■ **Work to complete**
All the entries, exactly as they read, must be written out again.

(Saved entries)

○ ○ ○ ○ ○

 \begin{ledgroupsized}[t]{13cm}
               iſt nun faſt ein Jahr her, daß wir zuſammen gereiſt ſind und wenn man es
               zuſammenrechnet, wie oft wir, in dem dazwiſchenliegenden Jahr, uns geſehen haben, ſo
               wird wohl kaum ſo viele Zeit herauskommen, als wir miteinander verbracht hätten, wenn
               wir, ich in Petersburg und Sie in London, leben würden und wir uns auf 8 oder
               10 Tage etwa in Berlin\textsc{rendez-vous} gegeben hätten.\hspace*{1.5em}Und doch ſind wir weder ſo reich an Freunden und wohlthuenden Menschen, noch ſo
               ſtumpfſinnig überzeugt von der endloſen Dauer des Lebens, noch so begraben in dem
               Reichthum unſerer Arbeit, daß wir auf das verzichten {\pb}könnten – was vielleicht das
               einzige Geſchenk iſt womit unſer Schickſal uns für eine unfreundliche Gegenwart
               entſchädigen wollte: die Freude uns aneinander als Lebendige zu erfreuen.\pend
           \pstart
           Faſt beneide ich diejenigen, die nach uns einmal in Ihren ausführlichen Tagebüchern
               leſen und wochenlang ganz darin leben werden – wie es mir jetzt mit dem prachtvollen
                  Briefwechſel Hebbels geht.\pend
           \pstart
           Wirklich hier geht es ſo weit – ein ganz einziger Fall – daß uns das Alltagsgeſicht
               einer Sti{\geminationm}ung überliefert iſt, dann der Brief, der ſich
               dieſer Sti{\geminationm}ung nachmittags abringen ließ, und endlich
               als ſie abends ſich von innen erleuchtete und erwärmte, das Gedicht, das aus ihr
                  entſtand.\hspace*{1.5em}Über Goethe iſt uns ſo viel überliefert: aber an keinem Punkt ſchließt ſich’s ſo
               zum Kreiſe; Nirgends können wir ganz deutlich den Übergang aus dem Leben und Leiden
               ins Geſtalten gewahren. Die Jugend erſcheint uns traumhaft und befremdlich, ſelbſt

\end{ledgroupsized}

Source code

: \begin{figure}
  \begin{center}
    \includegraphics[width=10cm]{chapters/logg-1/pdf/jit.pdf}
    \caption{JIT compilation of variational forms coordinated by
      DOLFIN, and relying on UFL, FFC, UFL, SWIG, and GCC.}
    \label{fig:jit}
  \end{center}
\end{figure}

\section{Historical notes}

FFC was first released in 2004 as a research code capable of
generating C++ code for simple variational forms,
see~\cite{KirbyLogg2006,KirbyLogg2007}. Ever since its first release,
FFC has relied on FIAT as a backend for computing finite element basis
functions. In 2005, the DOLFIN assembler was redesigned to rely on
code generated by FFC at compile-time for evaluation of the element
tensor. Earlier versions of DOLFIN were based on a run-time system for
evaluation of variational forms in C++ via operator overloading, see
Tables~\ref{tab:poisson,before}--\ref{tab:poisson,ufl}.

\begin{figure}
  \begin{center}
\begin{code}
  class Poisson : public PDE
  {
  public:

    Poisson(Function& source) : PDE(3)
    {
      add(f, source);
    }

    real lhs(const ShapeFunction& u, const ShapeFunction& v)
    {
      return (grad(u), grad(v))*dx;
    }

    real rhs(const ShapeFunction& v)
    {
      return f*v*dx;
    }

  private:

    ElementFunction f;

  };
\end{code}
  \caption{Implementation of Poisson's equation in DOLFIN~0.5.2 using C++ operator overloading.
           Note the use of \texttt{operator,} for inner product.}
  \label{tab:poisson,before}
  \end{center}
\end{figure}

○ ○ ○ ○ ○

■ **Reply to the task**
 \begin{ledgroupsized}[t]{13cm}
               iſt nun faſt ein Jahr her, daß wir zuſammen gereiſt ſind und wenn man es
               zuſammenrechnet, wie oft wir, in dem dazwiſchenliegenden Jahr, uns geſehen haben, ſo
               wird wohl kaum ſo viele Zeit herauskommen, als wir miteinander verbracht hätten, wenn
               wir, ich in Petersburg und Sie in London, leben würden und wir uns auf 8 oder
               10 Tage etwa in Berlin\textsc{rendez-vous} gegeben hätten.\hspace*{1.5em}Und doch ſind wir weder ſo reich an Freunden und wohlthuenden Menschen, noch ſo
               ſtumpfſinnig überzeugt von der endloſen Dauer des Lebens, noch so begraben in dem
               Reichthum unſerer Arbeit, daß wir auf das verzichten {\pb}könnten – was vielleicht das
               einzige Geſchenk iſt womit unſer Schickſal uns für eine unfreundliche Gegenwart
               entſchädigen wollte: die Freude uns aneinander als Lebendige zu erfreuen.\pend
           \pstart
           Faſt beneide ich diejenigen, die nach uns einmal in Ihren ausführlichen Tagebüchern
               leſen und wochenlang ganz darin leben werden – wie es mir jetzt mit dem prachtvollen
                  Briefwechſel Hebbels geht.\pend
           \pstart
           Wirklich hier geht es ſo weit – ein ganz einziger Fall – daß uns das Alltagsgeſicht
               einer Sti{\geminationm}ung überliefert iſt, dann der Brief, der ſich
               dieſer Sti{\geminationm}ung nachmittags abringen ließ, und endlich
               als ſie abends ſich von innen erleuchtete und erwärmte, das Gedicht, das aus ihr
                  entſtand.\hspace*{1.5em}Über Goethe iſt uns ſo viel überliefert: aber an keinem Punkt ſchließt ſich’s ſo
               zum Kreiſe; Nirgends können wir ganz deutlich den Übergang aus dem Leben und Leiden
               ins Geſtalten gewahren. Die Jugend erſcheint uns traumhaft und befremdlich, ſelbſt

\end{ledgroupsized}

Source code

: \begin{figure}
  \begin{center}
    \includegraphics[width=10cm]{chapters/logg-1/pdf/jit.pdf}
    \caption{JIT compilation of variational forms coordinated by
      DOLFIN, and relying on UFL, FFC, UFL, SWIG, and GCC.}
    \label{fig:jit}
  \end{center}
\end{figure}

\section{Historical notes}

FFC was first released in 2004 as a research code capable of
generating C++ code for simple variational forms,
see~\cite{KirbyLogg2006,KirbyLogg2007}. Ever since its first release,
FFC has relied on FIAT as a backend for computing finite element basis
functions. In 2005, the DOLFIN assembler was redesigned to rely on
code generated by FFC at compile-time for evaluation of the element
tensor. Earlier versions of DOLFIN were based on a run-time system for
evaluation of variational forms in C++ via operator overloading, see
Tables~\ref{tab:poisson,before}--\ref{tab:poisson,ufl}.

\begin{figure}
  \begin{center}
\begin{code}
  class Poisson : public PDE
  {
  public:

    Poisson(Function& source) : PDE(3)
    {
      add(f, source);
    }

    real lhs(const ShapeFunction& u, const ShapeFunction& v)
    {
      return (grad(u), grad(v))*dx;
    }

    real rhs(const ShapeFunction& v)
    {
      return f*v*dx;
    }

  private:

    ElementFunction f;

  };
\end{code}
  \caption{Implementation of Poisson's equation in DOLFIN~0.5.2 using C++ operator overloading.
           Note the use of \texttt{operator,} for inner product.}
  \label{tab:poisson,before}
  \end{center}
\end{figure}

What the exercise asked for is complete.